There’s a political fight raging in Hartford over the use of Yale’s endowment, and the scent of baloney hangs heavy in the air.

State legislators recently proposed two bills — Senate Bills 413 and 414 — that would increase Yale’s financial obligations to Connecticut. In response, the University issued a flurry of finger-wagging press releases, alleging that the bills would “force the University to spend down the endowment” and “revoke [Yale’s] tax-exempt status.”

These claims are hogwash. The two bills would do no such thing. So what would this legislation change?

Senate Bill 413 has been carelessly labeled an endowment tax, but it wouldn’t reduce Yale’s ostentatiously large existing endowment of nearly $26 billion by a single penny. It also won’t touch a cent of any endowment profits that Yale chooses to spend on financial aid or professor salaries. Any criticism that the measure would threaten the quality or accessibility of a Yale education should be viewed as misleading at best and alarmist at worst.

Instead, the bill would levy a 7.5 percent tax on any profits from the endowment that Yale does not invest in education, but instead adds back into the endowment. (The tax would only apply to Connecticut universities with endowments over $10 billion, i.e. just Yale.)

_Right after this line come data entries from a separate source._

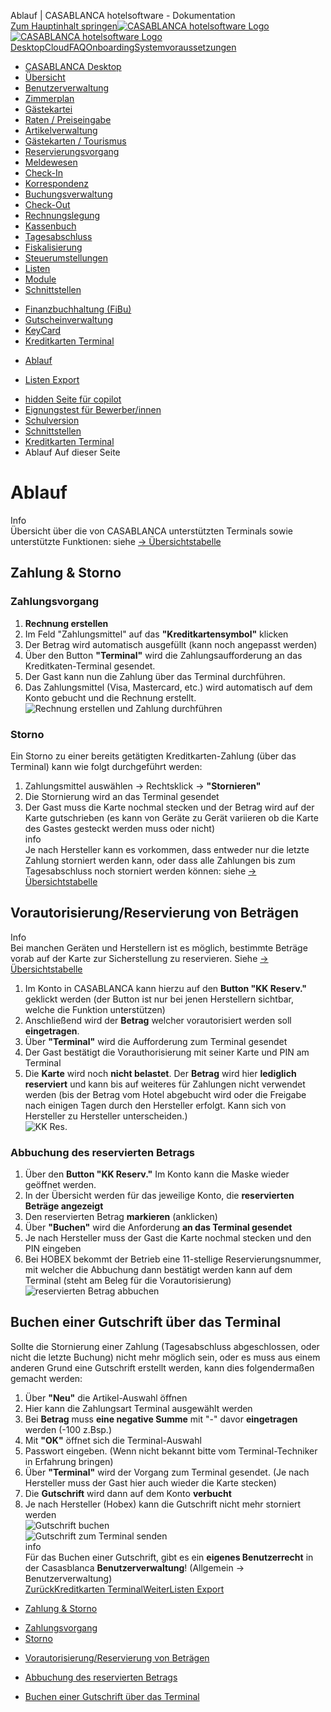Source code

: Ablauf | CASABLANCA hotelsoftware - Dokumentation  
[Zum Hauptinhalt springen](https://docs.casablanca.at/desktop/interfaces/payment_terminal/workflow/#__docusaurus_skipToContent_fallback)[![CASABLANCA hotelsoftware Logo](https://docs.casablanca.at/img/logo.png) ![CASABLANCA hotelsoftware Logo](https://docs.casablanca.at/img/Casablanca_LOGO_2022_neg.png)](https://docs.casablanca.at/) [Desktop](https://docs.casablanca.at/desktop/desktop/)[Cloud](https://docs.casablanca.at/cloud/cloud_systems/)[FAQ](https://docs.casablanca.at/faq)[Onboarding](https://docs.casablanca.at/onboarding/fiscalization)[Systemvoraussetzungen](https://docs.casablanca.at/system_requirements)  
* [CASABLANCA Desktop](https://docs.casablanca.at/desktop/desktop/)
* [Übersicht](https://docs.casablanca.at/desktop/interface/)
* [Benutzerverwaltung](https://docs.casablanca.at/desktop/user_management/)
* [Zimmerplan](https://docs.casablanca.at/desktop/room_plan/)
* [Gästekartei](https://docs.casablanca.at/desktop/guest_profile/)
* [Raten / Preiseingabe](https://docs.casablanca.at/desktop/raten/)
* [Artikelverwaltung](https://docs.casablanca.at/desktop/articles/)
* [Gästekarten / Tourismus](https://docs.casablanca.at/desktop/guest_cards/)
* [Reservierungsvorgang](https://docs.casablanca.at/desktop/reservation_process/)
* [Meldewesen](https://docs.casablanca.at/desktop/registration/)
* [Check-In](https://docs.casablanca.at/desktop/check_in/)
* [Korrespondenz](https://docs.casablanca.at/desktop/correspondence/)
* [Buchungsverwaltung](https://docs.casablanca.at/desktop/account/)
* [Check-Out](https://docs.casablanca.at/desktop/check-out/)
* [Rechnungslegung](https://docs.casablanca.at/desktop/accounting/)
* [Kassenbuch](https://docs.casablanca.at/desktop/cashbook/)
* [Tagesabschluss](https://docs.casablanca.at/desktop/daily_closing/)
* [Fiskalisierung](https://docs.casablanca.at/desktop/fiscalization/)
* [Steuerumstellungen](https://docs.casablanca.at/desktop/tax_changes/)
* [Listen](https://docs.casablanca.at/desktop/lists/)
* [Module](https://docs.casablanca.at/desktop/module/)
* [Schnittstellen](https://docs.casablanca.at/desktop/interfaces/)
+ [Finanzbuchhaltung (FiBu)](https://docs.casablanca.at/desktop/interfaces/fibu/)
+ [Gutscheinverwaltung](https://docs.casablanca.at/desktop/interfaces/voucher_management/)
+ [KeyCard](https://docs.casablanca.at/desktop/interfaces/keycard/)
+ [Kreditkarten Terminal](https://docs.casablanca.at/desktop/interfaces/payment_terminal/)
- [Ablauf](https://docs.casablanca.at/desktop/interfaces/payment_terminal/workflow)
+ [Listen Export](https://docs.casablanca.at/desktop/interfaces/list_export/)
* [hidden Seite für copilot](https://docs.casablanca.at/desktop/hidden_copilot)
* [Eignungstest für Bewerber/innen](https://docs.casablanca.at/desktop/qualification)
* [Schulversion](https://docs.casablanca.at/desktop/schoolversion)  
* [Schnittstellen](https://docs.casablanca.at/desktop/interfaces/)
* [Kreditkarten Terminal](https://docs.casablanca.at/desktop/interfaces/payment_terminal/)
* Ablauf
Auf dieser Seite

# Ablauf  
Info  
Übersicht über die von CASABLANCA unterstützten Terminals sowie unterstützte Funktionen: siehe [-> Übersichtstabelle](https://docs.casablanca.at/desktop/interfaces/payment_terminal/#%C3%BCbersichtstabelle)

## Zahlung & Storno[](https://docs.casablanca.at/desktop/interfaces/payment_terminal/workflow/#zahlung--storno "Direkter Link zu Zahlung & Storno")  
### Zahlungsvorgang[](https://docs.casablanca.at/desktop/interfaces/payment_terminal/workflow/#zahlungsvorgang "Direkter Link zu Zahlungsvorgang")  
1. **Rechnung erstellen**
2. Im Feld "Zahlungsmittel" auf das **"Kreditkartensymbol"** klicken
3. Der Betrag wird automatisch ausgefüllt (kann noch angepasst werden)
4. Über den Button **"Terminal"** wird die Zahlungsaufforderung an das Kreditkaten-Terminal gesendet.
1. Der Gast kann nun die Zahlung über das Terminal durchführen.
2. Das Zahlungsmittel (Visa, Mastercard, etc.) wird automatisch auf dem Konto gebucht und die Rechnung erstellt.  
![Rechnung erstellen und Zahlung durchführen](https://docs.casablanca.at/assets/images/generate_invoice-017b113687124290e1494935f6251c3c.png "Rechnung erstellen und Zahlung durchführen")

### Storno[](https://docs.casablanca.at/desktop/interfaces/payment_terminal/workflow/#storno "Direkter Link zu Storno")  
Ein Storno zu einer bereits getätigten Kreditkarten-Zahlung (über das Terminal) kann wie folgt durchgeführt werden:  
1. Zahlungsmittel auswählen -> Rechtsklick -> **"Stornieren"**
2. Die Stornierung wird an das Terminal gesendet
3. Der Gast muss die Karte nochmal stecken und der Betrag wird auf der Karte gutschrieben (es kann von Geräte zu Gerät variieren ob die Karte des Gastes gesteckt werden muss oder nicht)  
info  
Je nach Hersteller kann es vorkommen, dass entweder nur die letzte Zahlung storniert werden kann, oder dass alle Zahlungen bis zum Tagesabschluss noch storniert werden können: siehe [-> Übersichtstabelle](https://docs.casablanca.at/desktop/interfaces/payment_terminal/#%C3%BCbersichtstabelle)

## Vorautorisierung/Reservierung von Beträgen[](https://docs.casablanca.at/desktop/interfaces/payment_terminal/workflow/#vorautorisierungreservierung-von-beträgen "Direkter Link zu Vorautorisierung/Reservierung von Beträgen")  
Info  
Bei manchen Geräten und Herstellern ist es möglich, bestimmte Beträge vorab auf der Karte zur Sicherstellung zu reservieren. Siehe [-> Übersichtstabelle](https://docs.casablanca.at/desktop/interfaces/payment_terminal/#%C3%BCbersichtstabelle)  
1. Im Konto in CASABLANCA kann hierzu auf den **Button "KK Reserv."** geklickt werden (der Button ist nur bei jenen Herstellern sichtbar, welche die Funktion unterstützen)
2. Anschließend wird der **Betrag** welcher vorautorisiert werden soll **eingetragen**.
3. Über **"Terminal"** wird die Aufforderung zum Terminal gesendet
1. Der Gast bestätigt die Vorauthorisierung mit seiner Karte und PIN am Terminal
2. Die **Karte** wird noch **nicht belastet**. Der **Betrag** wird hier **lediglich reserviert** und kann bis auf weiteres für Zahlungen nicht verwendet werden (bis der Betrag vom Hotel abgebucht wird oder die Freigabe nach einigen Tagen durch den Hersteller erfolgt. Kann sich von Hersteller zu Hersteller unterscheiden.)  
![KK Res.](https://docs.casablanca.at/assets/images/payment_reservation1-c989bdb5744c48a3f8d1e802386993d1.png "KK Res.")

### Abbuchung des reservierten Betrags[](https://docs.casablanca.at/desktop/interfaces/payment_terminal/workflow/#abbuchung-des-reservierten-betrags "Direkter Link zu Abbuchung des reservierten Betrags")  
1. Über den **Button "KK Reserv."** Im Konto kann die Maske wieder geöffnet werden.
2. In der Übersicht werden für das jeweilige Konto, die **reservierten Beträge angezeigt**
3. Den reservierten Betrag **markieren** (anklicken)
4. Über **"Buchen"** wird die Anforderung **an das Terminal gesendet**
1. Je nach Hersteller muss der Gast die Karte nochmal stecken und den PIN eingeben
2. Bei HOBEX bekommt der Betrieb eine 11-stellige Reservierungsnummer, mit welcher die Abbuchung dann bestätigt werden kann auf dem Terminal (steht am Beleg für die Vorautorisierung)  
![reservierten Betrag abbuchen](https://docs.casablanca.at/assets/images/book_reservation-fd5d22e107d2ada169861c20769d671c.png "reservierten Betrag abbuchen")

## Buchen einer Gutschrift über das Terminal[](https://docs.casablanca.at/desktop/interfaces/payment_terminal/workflow/#buchen-einer-gutschrift-über-das-terminal "Direkter Link zu Buchen einer Gutschrift über das Terminal")  
Sollte die Stornierung einer Zahlung (Tagesabschluss abgeschlossen, oder nicht die letzte Buchung) nicht mehr möglich sein, oder es muss aus einem anderen Grund eine Gutschrift erstellt werden, kann dies folgendermaßen gemacht werden:  
1. Über **"Neu"** die Artikel-Auswahl öffnen
2. Hier kann die Zahlungsart Terminal ausgewählt werden
3. Bei **Betrag** muss **eine negative Summe** mit "-" davor **eingetragen** werden (-100 z.Bsp.)
4. Mit **"OK"** öffnet sich die Terminal-Auswahl
5. Passwort eingeben. (Wenn nicht bekannt bitte vom Terminal-Techniker in Erfahrung bringen)
6. Über **"Terminal"** wird der Vorgang zum Terminal gesendet. (Je nach Hersteller muss der Gast hier auch wieder die Karte stecken)
7. Die **Gutschrift** wird dann auf dem Konto **verbucht**
1. Je nach Hersteller (Hobex) kann die Gutschrift nicht mehr storniert werden  
![Gutschrift buchen](https://docs.casablanca.at/assets/images/book_voucher1-2d3999660b63467c4bfb72b6a627c750.png "Gutschrift buchen")  
![Gutschrift zum Terminal senden](https://docs.casablanca.at/assets/images/book_voucher2-3a3620f55a953f2b10213b0f003c62a9.png "Gutschrift zum Terminal senden")  
info  
Für das Buchen einer Gutschrift, gibt es ein **eigenes Benutzerrecht** in der Casasblanca **Benutzerverwaltung**! (Allgemein -> Benutzerverwaltung)  
[ZurückKreditkarten Terminal](https://docs.casablanca.at/desktop/interfaces/payment_terminal/)[WeiterListen Export](https://docs.casablanca.at/desktop/interfaces/list_export/)  
* [Zahlung & Storno](https://docs.casablanca.at/desktop/interfaces/payment_terminal/workflow/#zahlung--storno)
+ [Zahlungsvorgang](https://docs.casablanca.at/desktop/interfaces/payment_terminal/workflow/#zahlungsvorgang)
+ [Storno](https://docs.casablanca.at/desktop/interfaces/payment_terminal/workflow/#storno)
* [Vorautorisierung/Reservierung von Beträgen](https://docs.casablanca.at/desktop/interfaces/payment_terminal/workflow/#vorautorisierungreservierung-von-beträgen)
+ [Abbuchung des reservierten Betrags](https://docs.casablanca.at/desktop/interfaces/payment_terminal/workflow/#abbuchung-des-reservierten-betrags)
* [Buchen einer Gutschrift über das Terminal](https://docs.casablanca.at/desktop/interfaces/payment_terminal/workflow/#buchen-einer-gutschrift-über-das-terminal)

Senate Bill 414 has largely ceded the spotlight to the more audacious Senate Bill 413, which is a shame, as the former is more broadly palatable and has the public support of Mayor Toni Harp. Currently, Yale pays taxes on its retail properties, such as The Shops at Yale on Broadway, but pays no taxes on its more than $2.5 billion in academic property. S.B. 414 doesn’t change the tax-exempt status of Yale’s academic property, but instead subjects Yale’s property usage to closer scrutiny.

Several buildings that Yale has designated as “academic” in fact are used for commercial purposes. For example. the Yale Center for Genome Analysis in West Haven “offers DNA sequencing and genetic testing to for-profit companies,” West Haven Mayor Ed O’Brien recently told the New Haven Register. The law needs to be clarified, and it hardly seems absurd to say that Yale should pay some taxes on property it uses for both academic and commercial purposes.

Will these bills pass? S.B. 414 might, but S.B. 413 appears unlikely to pass as acknowledged by Sen. Martin Looney yesterday. Still, these efforts represent a bold and smart move by a coalition of progressives, led by the UNITE HERE unions that represent Yale’s workers, to bring attention to Yale’s astounding wealth at a time when the University is engaged in contract negotiations with the unions.

Their message is clear: Yale has money — more than enough — and it should spend it, not hoard it. These appeals have worked in the past — it was under threat of taxation in the 1990s that Yale started making its first voluntary contributions to New Haven.

Which brings us to the questions that are really being debated: What can Yale afford to give, and what are its moral obligations?

Yale’s insinuations that these new tax measures would threaten its ability to provide financial aid or high-quality education to students are complete nonsense. Yale’s endowment is more than the endowments of MIT, UC Berkeley, Georgetown, NYU and Brown — combined. In the fiscal 2014 Yale Endowment Report, the University reported $4 billion in investment income, enough to entirely cover Yale’s operating budget with nearly $1 billion left over.

Yale can afford to pay a little more in taxes to Connecticut, it can afford to provide better child care to graduate students, it can afford to guarantee the security of union jobs, it can afford to eliminate the student contribution — it could even afford to make tuition free.

A healthy endowment is important for Yale’s future. But it’s worth asking — how big does our endowment actually need to be to subsidize a high-quality education? At a certain point, we’re not growing our endowment for security, we’re growing it for prestige, stashing away billions to win an Ivy League pissing contest, an example of old-money affluenza run amok.

There’s a line from the Gospel of John that reads: “But if anyone has the world’s goods and sees his brother in need, yet closes his heart against him, how does God’s love abide in him?” Yale’s no longer a religious school, but we are still bound to the same principles of shared humanity on which we were founded. We can afford to pay what state lawmakers are asking. Yale should stop twisting the facts and use its wealth to fulfill its moral obligations to its city, its workers and its students.